- Born: Panaghis Lykiardopoulos 1953 Greece
- Died: June 30, 2025 (aged 71) Indianapolis
- Genre: Classical music
- Occupations: Musician, professor
- Instrument: Piano
- Years active: 1963–2025

= Panayis Lyras =

Panayis Lyras, earlier known as Panaghis Lykiardopoulos or Panayis Lykiardopoulos, is an American classical pianist.

Lyras was born in Athens, Greece, in 1953. At age six he attended the Athens Conservatoire and emigrated with his family to America in 1966. He attended the famed High School of Performing Arts in New York City and soloed in 1972 at the school's annual Concerto Concert. He played a Rachmaninoff piano concerto. He received his bachelor's and master's degrees from the Juilliard School. He is the silver medalist of the Sixth Van Cliburn International Piano Competition in 1981, the first prize winner in the Gina Bachauer, Three Rivers and University of Maryland (the now William Kapell International Competition) competitions, won the silver medal in the Arthur Rubinstein Competition in 1980 and won the third prize in the Naumburg International Piano Competition.

Among his achievements, Panayis Lyras was named recipient of the first William Petschek Piano Debut award for an outstanding graduate of the Juilliard School, an honor which carried with it a major New York recital debut at Alice Tully Hall in the Lincoln Center, the first time that renowned institution presented a graduate in a New York debut.
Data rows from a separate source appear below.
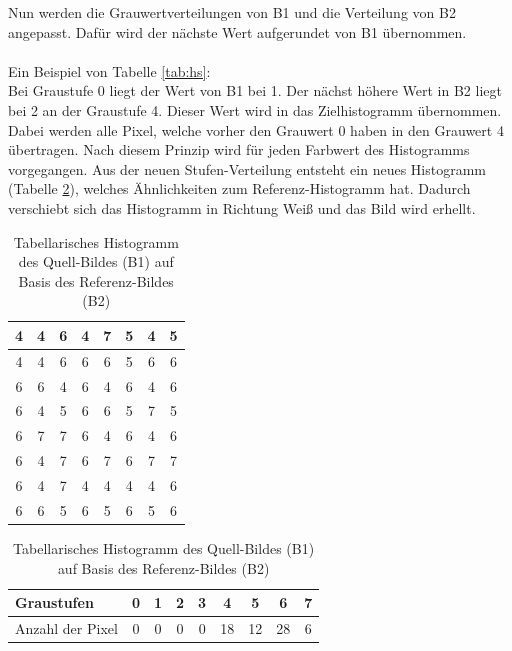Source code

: Nun werden die Grauwertverteilungen von B1 und die Verteilung von B2 angepasst. Dafür wird der nächste Wert aufgerundet von B1 übernommen.\\\\
Ein Beispiel von Tabelle \ref{tab:hs}: \\
Bei Graustufe 0 liegt der Wert von B1 bei 1. Der nächst höhere Wert in B2 liegt bei 2 an der Graustufe 4. Dieser Wert wird in das Zielhistogramm übernommen. Dabei werden alle Pixel, welche vorher den Grauwert 0 haben in den Grauwert 4 übertragen. Nach diesem Prinzip wird für jeden Farbwert des Histogramms vorgegangen. Aus der neuen Stufen-Verteilung entsteht ein neues Histogramm (Tabelle \ref{tab:B3}), welches Ähnlichkeiten zum Referenz-Histogramm hat. Dadurch verschiebt sich das Histogramm in Richtung Weiß und das Bild wird erhellt.
  \begin{table}[t]
  \caption{Tabellarisches Histogramm des Quell-Bildes (B1) auf Basis des Referenz-Bildes (B2)}
  \label{tab:B3}
  \centering
  \begin{minipage}{\textwidth}
  \center
  \begin{tabular}{|c|c|c|c|c|c|c|c|}
  \hline
  4&4&6&4&7&5&4&5\\
  \hline
  4&4&6&6&6&5&6&6\\
  \hline
  6&6&4&6&4&6&4&6\\
  \hline
  6&4&5&6&6&5&7&5\\
  \hline
  6&7&7&6&4&6&4&6\\
  \hline
  6&4&7&6&7&6&7&7\\
  \hline
  6&4&7&4&4&4&4&6\\
  \hline
  6&6&5&6&5&6&5&6\\
  \hline
  \end{tabular}
  \end{minipage}
  \begin{minipage}{\textwidth}
  \hspace{\textwidth}
  \end{minipage}
  \begin{minipage}{\textwidth}
  \center
  \begin{tabular}{|l|c|c|c|c|c|c|c|c|}
  \hline
  Graustufen & 0 & 1 & 2 & 3 & 4 & 5 & 6 & 7\\
  \hline
  Anzahl der Pixel & 0 & 0 & 0 & 0 & 18 & 12 & 28 & 6\\
  \hline
  \end{tabular}
  \end{minipage}
  \end{table}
He has made appearances with orchestras including the Philadelphia and Minnesota Orchestras, the Buffalo and Rochester Philharmonic Orchestras, the Boston Pops, and the San Francisco, Dallas, St. Louis, Pittsburgh, Indianapolis, Baltimore, Phoenix, Florida, Omaha, New Mexico, Nashville, New Jersey, Utah, North Carolina, Hawaii, and Pacific Symphony Orchestras. Lyras' teachers included Robert Armstrong, William Masselos, Adele Marcus and Jorge Bolet. Panayis Lyras was professor of piano and artist in residence at the Michigan State University College of Music and retired in 2019. Lyras died on June 30, 2025, in Indianapolis. He was 71.